Utility theory in neoclassical thought has always been subject to the criticism that it is nothing more than mere tautology. Utility is said to explain consumer behavior. But is utility itself observed? Or, if it cannot be observed, how is it operationalized? The answer generally is -- through observing consumer behavior. Thus the criteria for knowing both the explanans and the explandum are exactly the same. Hence, one cannot be said to explain the other. Samuelson expressed his concern on this question as follows:
Prior to the mid-1930s, utility theory showed signs of degenerating into a sterile tautology. Psychic utility or satisfaction could scarcely be defined, let alone measured...Just as we can cancel two from the ratio of even numbers, so one could use Occam's razor to cut utility completely from the argument, ending up with the fatuity: people do what they do. (Samuelson, 1972)

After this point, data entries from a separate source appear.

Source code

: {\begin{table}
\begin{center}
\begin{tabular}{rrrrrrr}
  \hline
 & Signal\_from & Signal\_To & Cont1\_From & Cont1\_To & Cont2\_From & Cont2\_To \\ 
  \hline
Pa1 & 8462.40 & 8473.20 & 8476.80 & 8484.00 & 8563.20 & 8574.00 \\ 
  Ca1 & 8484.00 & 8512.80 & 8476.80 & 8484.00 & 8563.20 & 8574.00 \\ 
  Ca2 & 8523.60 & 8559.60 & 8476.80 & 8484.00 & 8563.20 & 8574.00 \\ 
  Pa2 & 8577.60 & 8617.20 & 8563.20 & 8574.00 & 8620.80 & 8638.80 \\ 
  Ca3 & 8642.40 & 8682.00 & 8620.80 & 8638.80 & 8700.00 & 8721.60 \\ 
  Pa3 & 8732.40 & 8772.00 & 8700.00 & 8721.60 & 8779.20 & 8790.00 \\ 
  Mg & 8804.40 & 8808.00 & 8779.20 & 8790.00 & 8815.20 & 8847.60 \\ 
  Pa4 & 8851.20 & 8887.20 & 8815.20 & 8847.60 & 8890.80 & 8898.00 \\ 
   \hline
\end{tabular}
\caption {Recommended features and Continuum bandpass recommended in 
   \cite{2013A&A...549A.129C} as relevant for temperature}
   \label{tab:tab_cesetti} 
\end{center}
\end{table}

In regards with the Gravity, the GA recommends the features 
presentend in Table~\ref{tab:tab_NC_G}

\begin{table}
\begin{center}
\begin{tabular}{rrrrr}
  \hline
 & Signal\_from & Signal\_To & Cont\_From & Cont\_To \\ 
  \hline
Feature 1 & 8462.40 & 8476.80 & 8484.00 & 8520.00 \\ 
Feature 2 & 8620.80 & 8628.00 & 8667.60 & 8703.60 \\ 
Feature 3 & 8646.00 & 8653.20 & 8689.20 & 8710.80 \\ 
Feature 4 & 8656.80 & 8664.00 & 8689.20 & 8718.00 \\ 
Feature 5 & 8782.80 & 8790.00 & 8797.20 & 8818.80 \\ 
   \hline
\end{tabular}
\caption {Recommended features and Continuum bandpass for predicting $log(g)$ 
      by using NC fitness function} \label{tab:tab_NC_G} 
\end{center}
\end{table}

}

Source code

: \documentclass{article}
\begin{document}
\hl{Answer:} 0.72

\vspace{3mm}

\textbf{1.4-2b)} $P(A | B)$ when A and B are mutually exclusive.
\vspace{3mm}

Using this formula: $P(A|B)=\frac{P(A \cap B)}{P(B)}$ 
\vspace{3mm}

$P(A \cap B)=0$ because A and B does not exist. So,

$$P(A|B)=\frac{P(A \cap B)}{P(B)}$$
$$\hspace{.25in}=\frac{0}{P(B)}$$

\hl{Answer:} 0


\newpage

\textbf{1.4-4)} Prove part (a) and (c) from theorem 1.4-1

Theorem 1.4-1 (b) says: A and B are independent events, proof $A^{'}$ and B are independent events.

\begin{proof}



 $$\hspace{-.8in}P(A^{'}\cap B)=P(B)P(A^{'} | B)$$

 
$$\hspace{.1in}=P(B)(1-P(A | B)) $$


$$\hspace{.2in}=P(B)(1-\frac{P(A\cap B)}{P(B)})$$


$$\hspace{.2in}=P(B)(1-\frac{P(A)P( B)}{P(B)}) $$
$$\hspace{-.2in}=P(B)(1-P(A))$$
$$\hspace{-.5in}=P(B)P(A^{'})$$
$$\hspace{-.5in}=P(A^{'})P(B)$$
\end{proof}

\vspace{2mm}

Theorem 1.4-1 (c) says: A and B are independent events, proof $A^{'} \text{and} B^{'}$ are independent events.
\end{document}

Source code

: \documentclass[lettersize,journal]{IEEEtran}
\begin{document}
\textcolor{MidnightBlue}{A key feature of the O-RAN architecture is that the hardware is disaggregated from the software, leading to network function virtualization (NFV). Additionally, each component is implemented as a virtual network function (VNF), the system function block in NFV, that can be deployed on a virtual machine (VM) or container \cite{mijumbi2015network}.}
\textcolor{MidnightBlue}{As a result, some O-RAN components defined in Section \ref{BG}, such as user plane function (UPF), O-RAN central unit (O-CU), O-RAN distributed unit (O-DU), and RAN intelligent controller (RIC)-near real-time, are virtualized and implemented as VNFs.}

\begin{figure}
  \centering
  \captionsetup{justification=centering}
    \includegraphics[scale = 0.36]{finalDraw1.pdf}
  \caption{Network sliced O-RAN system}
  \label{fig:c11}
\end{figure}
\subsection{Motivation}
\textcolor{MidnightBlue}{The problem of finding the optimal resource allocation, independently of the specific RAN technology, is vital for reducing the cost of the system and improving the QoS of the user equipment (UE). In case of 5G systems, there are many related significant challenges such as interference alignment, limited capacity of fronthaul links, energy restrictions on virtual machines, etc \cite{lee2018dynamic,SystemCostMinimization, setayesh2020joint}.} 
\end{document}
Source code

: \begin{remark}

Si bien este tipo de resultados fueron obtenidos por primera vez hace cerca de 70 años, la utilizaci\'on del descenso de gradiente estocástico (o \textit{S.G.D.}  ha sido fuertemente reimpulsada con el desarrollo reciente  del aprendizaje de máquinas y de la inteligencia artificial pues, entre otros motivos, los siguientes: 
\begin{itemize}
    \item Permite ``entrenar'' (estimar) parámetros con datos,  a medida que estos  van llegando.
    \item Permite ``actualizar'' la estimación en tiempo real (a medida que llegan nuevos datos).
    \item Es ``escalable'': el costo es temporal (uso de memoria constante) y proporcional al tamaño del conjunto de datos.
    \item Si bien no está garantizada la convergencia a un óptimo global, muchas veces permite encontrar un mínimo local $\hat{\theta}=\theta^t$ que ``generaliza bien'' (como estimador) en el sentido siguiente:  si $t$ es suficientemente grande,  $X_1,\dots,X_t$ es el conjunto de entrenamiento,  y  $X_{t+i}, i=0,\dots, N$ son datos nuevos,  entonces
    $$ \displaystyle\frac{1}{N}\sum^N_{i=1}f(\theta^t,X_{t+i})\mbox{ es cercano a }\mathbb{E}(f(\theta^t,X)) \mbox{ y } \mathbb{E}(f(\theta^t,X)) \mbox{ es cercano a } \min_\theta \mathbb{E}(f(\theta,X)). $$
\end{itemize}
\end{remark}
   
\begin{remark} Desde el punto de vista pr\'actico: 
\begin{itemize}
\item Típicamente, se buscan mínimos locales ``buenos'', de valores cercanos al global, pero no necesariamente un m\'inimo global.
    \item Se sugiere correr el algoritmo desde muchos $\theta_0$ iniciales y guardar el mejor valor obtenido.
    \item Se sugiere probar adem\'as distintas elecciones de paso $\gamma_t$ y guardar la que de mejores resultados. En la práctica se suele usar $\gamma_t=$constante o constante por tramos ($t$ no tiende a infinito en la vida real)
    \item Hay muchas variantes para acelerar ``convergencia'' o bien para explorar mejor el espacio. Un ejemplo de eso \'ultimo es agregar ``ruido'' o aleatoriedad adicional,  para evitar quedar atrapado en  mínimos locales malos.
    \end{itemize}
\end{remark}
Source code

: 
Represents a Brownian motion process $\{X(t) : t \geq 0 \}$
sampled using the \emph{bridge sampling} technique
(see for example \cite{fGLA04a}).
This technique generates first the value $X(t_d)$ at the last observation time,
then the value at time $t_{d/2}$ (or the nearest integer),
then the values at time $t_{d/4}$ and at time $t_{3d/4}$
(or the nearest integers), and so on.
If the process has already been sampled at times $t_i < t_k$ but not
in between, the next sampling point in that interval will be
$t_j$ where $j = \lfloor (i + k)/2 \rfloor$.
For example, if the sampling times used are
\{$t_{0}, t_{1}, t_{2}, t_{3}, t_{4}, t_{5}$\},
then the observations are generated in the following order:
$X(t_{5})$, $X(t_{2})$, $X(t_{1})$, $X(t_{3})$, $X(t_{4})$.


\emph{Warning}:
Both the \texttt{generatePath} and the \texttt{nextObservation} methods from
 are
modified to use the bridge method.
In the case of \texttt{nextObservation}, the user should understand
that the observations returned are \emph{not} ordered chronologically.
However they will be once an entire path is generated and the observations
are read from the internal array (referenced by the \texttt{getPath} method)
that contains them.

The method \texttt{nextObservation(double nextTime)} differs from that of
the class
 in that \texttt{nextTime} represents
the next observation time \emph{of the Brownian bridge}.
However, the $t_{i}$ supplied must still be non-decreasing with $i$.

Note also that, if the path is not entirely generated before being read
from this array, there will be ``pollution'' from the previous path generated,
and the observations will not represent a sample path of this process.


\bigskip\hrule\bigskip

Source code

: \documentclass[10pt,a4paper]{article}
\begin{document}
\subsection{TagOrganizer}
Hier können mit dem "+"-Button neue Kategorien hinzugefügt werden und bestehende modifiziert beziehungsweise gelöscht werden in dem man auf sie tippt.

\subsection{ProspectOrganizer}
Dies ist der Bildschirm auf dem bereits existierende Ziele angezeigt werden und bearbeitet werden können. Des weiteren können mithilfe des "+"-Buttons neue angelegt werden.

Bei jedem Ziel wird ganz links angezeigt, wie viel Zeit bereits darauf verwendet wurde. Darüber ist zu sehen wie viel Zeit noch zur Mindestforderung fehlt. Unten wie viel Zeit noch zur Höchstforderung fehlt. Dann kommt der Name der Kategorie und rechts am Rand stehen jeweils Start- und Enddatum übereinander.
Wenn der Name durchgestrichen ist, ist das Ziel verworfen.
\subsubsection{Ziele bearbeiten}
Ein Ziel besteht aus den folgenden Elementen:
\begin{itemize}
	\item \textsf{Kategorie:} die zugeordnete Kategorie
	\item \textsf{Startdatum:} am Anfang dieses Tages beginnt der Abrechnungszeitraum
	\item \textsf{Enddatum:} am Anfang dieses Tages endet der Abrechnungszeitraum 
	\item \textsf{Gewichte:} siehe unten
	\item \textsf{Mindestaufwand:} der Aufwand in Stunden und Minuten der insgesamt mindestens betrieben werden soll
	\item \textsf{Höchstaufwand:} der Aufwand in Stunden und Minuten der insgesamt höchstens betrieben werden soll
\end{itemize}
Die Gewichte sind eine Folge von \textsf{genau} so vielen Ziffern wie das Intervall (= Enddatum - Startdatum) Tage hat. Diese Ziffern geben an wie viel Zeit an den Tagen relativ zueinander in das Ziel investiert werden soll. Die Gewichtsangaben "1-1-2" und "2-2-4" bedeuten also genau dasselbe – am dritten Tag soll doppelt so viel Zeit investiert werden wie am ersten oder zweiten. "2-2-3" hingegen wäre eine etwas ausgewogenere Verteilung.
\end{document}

(Samuelson, believed that he his theory of revealed preference "cut utility completely from the argument"without generating a tautology. I'm not so sure. That can be revisited perhaps elsewhere)
In considering the issue of the tautological character of utility, I was struck recently by Mark Blaug's take on the concept. In discussing the problems that utility theory attracts by making it the 'explanation' (his quotes) of consumer behavior, he proposes a solution. The key to understanding utility correctly, he claims, is to recognize its different usage in the theory of consumer behavior and in welfare economics. In the former, it does not "explain" choices, it only describes them:
In the theory of consumer behavior, utility is a quantity that it is useful to regard the individual as maximizing in the interpretation and prediction of behavior. A utility function is nothing more than a way of describing an individual's preferences between various real and hypothetical alternatives. Such a function no more 'explains' an individual's choices than a production-transformation curve 'explains' the state of technology. (Blaug 353)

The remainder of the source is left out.